Our computers, be they desk or laptops have the processing power and memory to sufficiently handle the tasks at hand, but our connection speed remains a limiting factor.
The US is way behind in connection speed. We are ranked 14th worldwide and while 25% of users have 5mbps, this pales in comparison to other countries. The US average is 10.12mbps with the fastest US city being San Jose with 15mbps. Worldwide the top ten cities have at least 17mbps with the top at 34mbps – twice the best in the US, according to Akamai. 5mbps is considered to be high-speed.
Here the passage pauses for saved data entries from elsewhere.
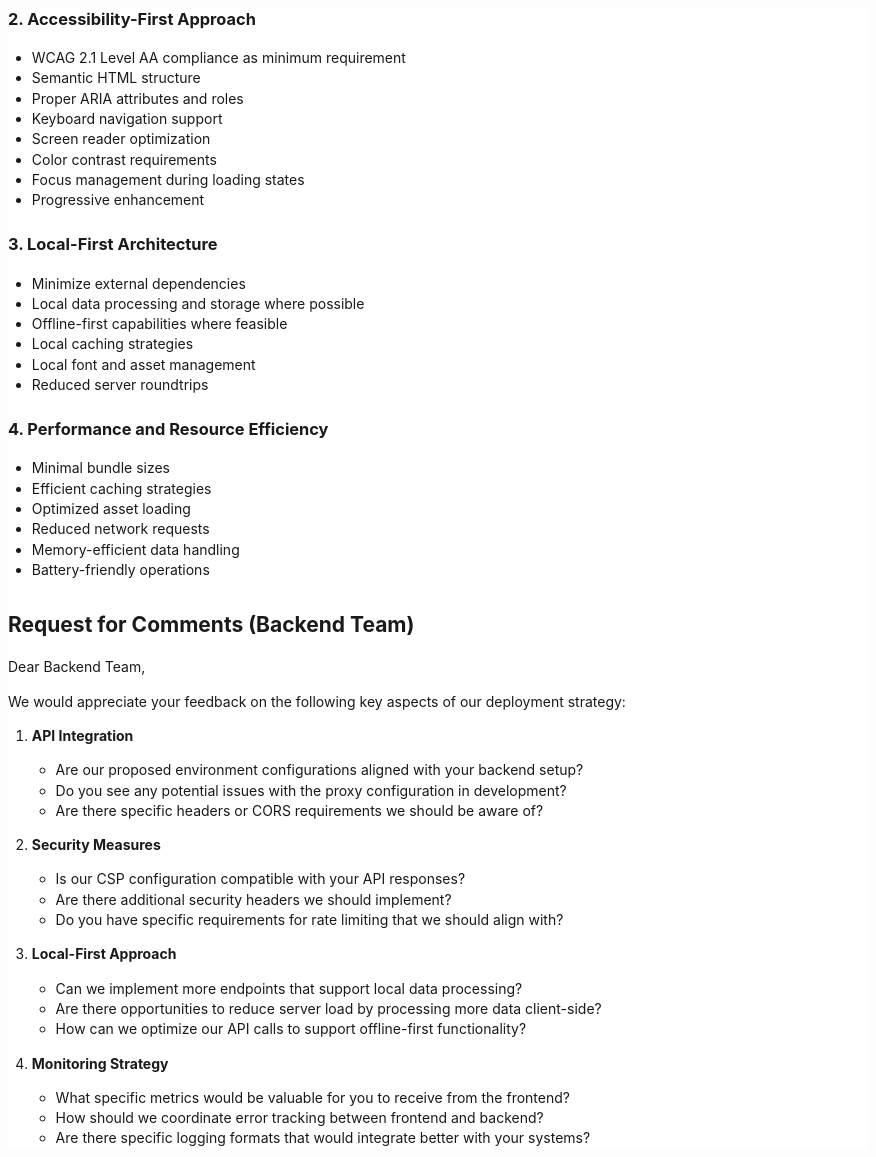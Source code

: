 ### 2. Accessibility-First Approach
- WCAG 2.1 Level AA compliance as minimum requirement
- Semantic HTML structure
- Proper ARIA attributes and roles
- Keyboard navigation support
- Screen reader optimization
- Color contrast requirements
- Focus management during loading states
- Progressive enhancement

### 3. Local-First Architecture
- Minimize external dependencies
- Local data processing and storage where possible
- Offline-first capabilities where feasible
- Local caching strategies
- Local font and asset management
- Reduced server roundtrips

### 4. Performance and Resource Efficiency
- Minimal bundle sizes
- Efficient caching strategies
- Optimized asset loading
- Reduced network requests
- Memory-efficient data handling
- Battery-friendly operations

## Request for Comments (Backend Team)

Dear Backend Team,

We would appreciate your feedback on the following key aspects of our deployment strategy:

1. **API Integration**
   - Are our proposed environment configurations aligned with your backend setup?
   - Do you see any potential issues with the proxy configuration in development?
   - Are there specific headers or CORS requirements we should be aware of?

2. **Security Measures**
   - Is our CSP configuration compatible with your API responses?
   - Are there additional security headers we should implement?
   - Do you have specific requirements for rate limiting that we should align with?

3. **Local-First Approach**
   - Can we implement more endpoints that support local data processing?
   - Are there opportunities to reduce server load by processing more data client-side?
   - How can we optimize our API calls to support offline-first functionality?

4. **Monitoring Strategy**
   - What specific metrics would be valuable for you to receive from the frontend?
   - How should we coordinate error tracking between frontend and backend?
   - Are there specific logging formats that would integrate better with your systems?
As an example, I tested my wired desktop (you can here) and it was 1.2mbps download and much lower upload. I have to use DSL at home, because cable is only one way. Today I’m working from a community college with wireless and tested my laptop at 584kbps download and 370kbps upload. My phone is a Blackberry Curve on ATT Edge network and the apps work fine (Foursquare, Twitter, Facebook, Yelp) but the browser is so slow I only use it on the rarest of occasions (couldn’t find a speed test for it, but would like to). I should also note, I’m not in a rural environment living 60 miles west of New York City and north of Philadelphia.
The Communication Workers of America created Speed Matters. Speed Matters is a project developed to provide high-speed internet access to Americans. They state, “High speed Internet is essential for economic growth, job creation, and global competitiveness.” I couldn’t agree more.
How do we increase connection speeds? To date the development and growth of the web has been left in the hands of private business. Speed Matters notes that the US is the only industrialized nation without a national policy to promote universal, affordable, high-speed internet access. If not government funded, it should at least be government inspired.
Connection speed is critical to adoption and usage. If the connection speed renders the service inefficient it won’t be used. As we use more cloud based software and engage in greater degrees of online collaboration, we’ll need to have the greatest connection speeds possible. Without it, the next big bump won’t come.